Изменить размер шрифта - +
Лесаж его изводил. Вечно гонял Киншоу по глупым, ненужным делам, заставляя топать из конца в конец школы. Когда он возвращался, Лесаж кормил его шоколадом, квадратик за квадратиком вынимая из синей жестянки. Лесаж был заместитель старосты выпускного класса.

Как-то раз он велел Киншоу лечь на пол в кабинете. Больше там никого не было. Киншоу подумал, что он собирается его бить, и стал отчаянно припоминать, какой он мог совершить ужасный проступок.

– Закрой глаза, – велел Лесаж. Он послушался. Ему тогда было восемь, он ходил во второй класс и очень хотел всем угодить, хотел, чтобы его хвалили.

Лесаж. ничего ему не сделал. Электрические часы на стене скрежетали долго, а Киншоу все лежал. Когда он с опаской открыл глаза, Лесаж стоял и смотрел на него с совершенно неподвижным лицом.

Он сказал:

– Ладно, иди.

Киншоу сперва будто прирос к полу.

– Ну вставай, тебе еще уроки учить.

– А... да. Да.

Он вскочил и убежал поскорей, пока Лесаж не передумал. Слу чай был неприятный. Он старался все забыть. Но у него не выходило. Не очень выходило. Когда встречал Лесажа, он не мог отвести от него глаза. И голос Лесажа он все время помнил. Низкий такой, и он как-то баюкал, колыхался ритмично – вверх-вниз. Лесаж всегда читал в актовом зале на рождество, и в день основания школы, и еще по крайней мере раз в четверти.

«И душа его отлетела».

Киншоу сидел по-турецки на деревянном полу, как все, и глядел на валящий снег, а в голове у него ясно рисовалось то, что тогда произошло. Надо только услышать голос Лесажа. Как услышишь его, так и вспоминаешь.

Лесажа с королевской стипендией послали в Итон, а больше никогда никого из их школы не посылали. Его имя золотом написали на мраморной доске. Лесаж. У Киншоу так и не вышло – забыть. «И душа его отлетела».

Он стоял на стене замка, и это случилось с Хупером, душа его отлетела. И ничего не было, только долгий, тихий лет вниз, а потом неподвижность, распластанные, тяжелые руки и ноги.

Они все еще очень медленно ехали, но уже выехали из зеленого туннеля на дорогу к поселку. По полю, как динозавр, пробирался комбайн, и пшеница исчезала у него в багровой утробе.

Мама совсем с ним не разговаривала. Он поглядывал на нее украдкой. Она хмурилась, и кусала губы, и отстранялась от руля, как будто боялась этой машины.

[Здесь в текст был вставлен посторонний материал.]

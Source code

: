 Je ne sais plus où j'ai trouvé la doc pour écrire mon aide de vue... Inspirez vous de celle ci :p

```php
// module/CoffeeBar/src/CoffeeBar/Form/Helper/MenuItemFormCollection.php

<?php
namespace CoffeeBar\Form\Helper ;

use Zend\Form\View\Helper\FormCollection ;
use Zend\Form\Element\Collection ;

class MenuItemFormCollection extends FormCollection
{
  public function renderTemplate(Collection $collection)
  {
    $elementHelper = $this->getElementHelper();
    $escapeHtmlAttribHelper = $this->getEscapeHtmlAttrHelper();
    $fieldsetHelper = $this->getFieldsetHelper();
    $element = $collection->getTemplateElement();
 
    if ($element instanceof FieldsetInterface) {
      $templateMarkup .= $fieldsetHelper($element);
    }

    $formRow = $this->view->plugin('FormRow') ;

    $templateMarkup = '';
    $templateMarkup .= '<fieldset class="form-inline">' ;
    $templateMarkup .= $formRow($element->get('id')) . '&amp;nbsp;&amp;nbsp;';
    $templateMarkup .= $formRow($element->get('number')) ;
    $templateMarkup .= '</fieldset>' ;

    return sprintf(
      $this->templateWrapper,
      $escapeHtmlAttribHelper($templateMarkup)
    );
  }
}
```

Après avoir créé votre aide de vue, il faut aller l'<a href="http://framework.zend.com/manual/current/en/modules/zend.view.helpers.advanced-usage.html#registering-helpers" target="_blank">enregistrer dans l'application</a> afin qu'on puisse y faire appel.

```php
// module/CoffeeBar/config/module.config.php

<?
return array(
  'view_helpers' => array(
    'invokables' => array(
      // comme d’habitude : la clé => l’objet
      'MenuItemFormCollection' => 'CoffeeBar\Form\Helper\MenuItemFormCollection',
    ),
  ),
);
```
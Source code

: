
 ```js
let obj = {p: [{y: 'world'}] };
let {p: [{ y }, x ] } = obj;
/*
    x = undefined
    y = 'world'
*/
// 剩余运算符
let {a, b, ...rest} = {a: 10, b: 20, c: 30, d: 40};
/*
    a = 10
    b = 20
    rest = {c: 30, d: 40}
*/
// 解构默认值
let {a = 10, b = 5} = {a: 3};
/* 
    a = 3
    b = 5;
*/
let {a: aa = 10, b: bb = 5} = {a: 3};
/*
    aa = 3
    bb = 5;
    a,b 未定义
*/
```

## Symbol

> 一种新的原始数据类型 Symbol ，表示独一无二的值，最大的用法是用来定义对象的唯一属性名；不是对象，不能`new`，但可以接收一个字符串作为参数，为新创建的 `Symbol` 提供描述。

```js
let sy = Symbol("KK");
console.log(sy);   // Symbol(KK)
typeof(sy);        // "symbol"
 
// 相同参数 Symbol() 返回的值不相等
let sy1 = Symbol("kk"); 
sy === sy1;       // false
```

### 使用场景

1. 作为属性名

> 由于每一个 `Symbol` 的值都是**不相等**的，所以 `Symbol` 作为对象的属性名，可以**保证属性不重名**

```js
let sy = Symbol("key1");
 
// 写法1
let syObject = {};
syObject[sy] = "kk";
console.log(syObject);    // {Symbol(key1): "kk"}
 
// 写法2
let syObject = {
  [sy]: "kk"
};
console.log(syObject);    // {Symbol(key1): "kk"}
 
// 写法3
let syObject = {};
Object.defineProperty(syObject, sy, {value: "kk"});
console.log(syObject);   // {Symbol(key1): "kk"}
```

Он не дождался, когда она начнет его ругать, не вытерпел. Он сказал:

– Я его не толкал, я его даже не трогал. – Он не узнал собственного голоса.

– Очень, очень глупо, что ты вообще туда полез, Чарльз. Но сейчас не надо об этом.

Он удивился – почему не надо? Он ужасно хотел, чтобы она все поняла.

– Я его не толкал. Я хотел помочь ему спускаться, а то он боялся, он без меня спуститься не мог.

Она слегка привалилась к нему, ведя машину на повороте. Киншоу выкрикнул:

– Он сам виноват!

– Ну ладно, милый, ладно. Ты ужасно переволновался.

– Хупер просто дурак. И хвальба. Нечего было так высоко залезать.

– Чарльз, милый, по-моему, сейчас не время говорить гадости про Эдмунда, правда? Я очень рада, что ты осознал, как глупо было туда лезть. Мы с мистером Хупером кричали тебе, кричали, но все без толку, ты нарочно не замечал. Это очень, очень скверно. Теперь-то уж поздно, с Эдмундом случилась беда. Мне прежде всего стыдно, что ты не сообразил, до чего можно доиграться.

– Да я-то при чем? Я уже сказал. Это все он. Я могу куда угодно залезть, на любую высоту, на какую хочешь высоту. Я выше всех в школе забирался.

– Ну, и нечем хвастаться, тебе просто повезло, что ты до сих пор не свалился.

– Да нет же, со мной все нормально, потому что я не боюсь, а Хупер боится и никуда не может залезть, на стул, наверно, и то не может, потому что дрожит как маленький.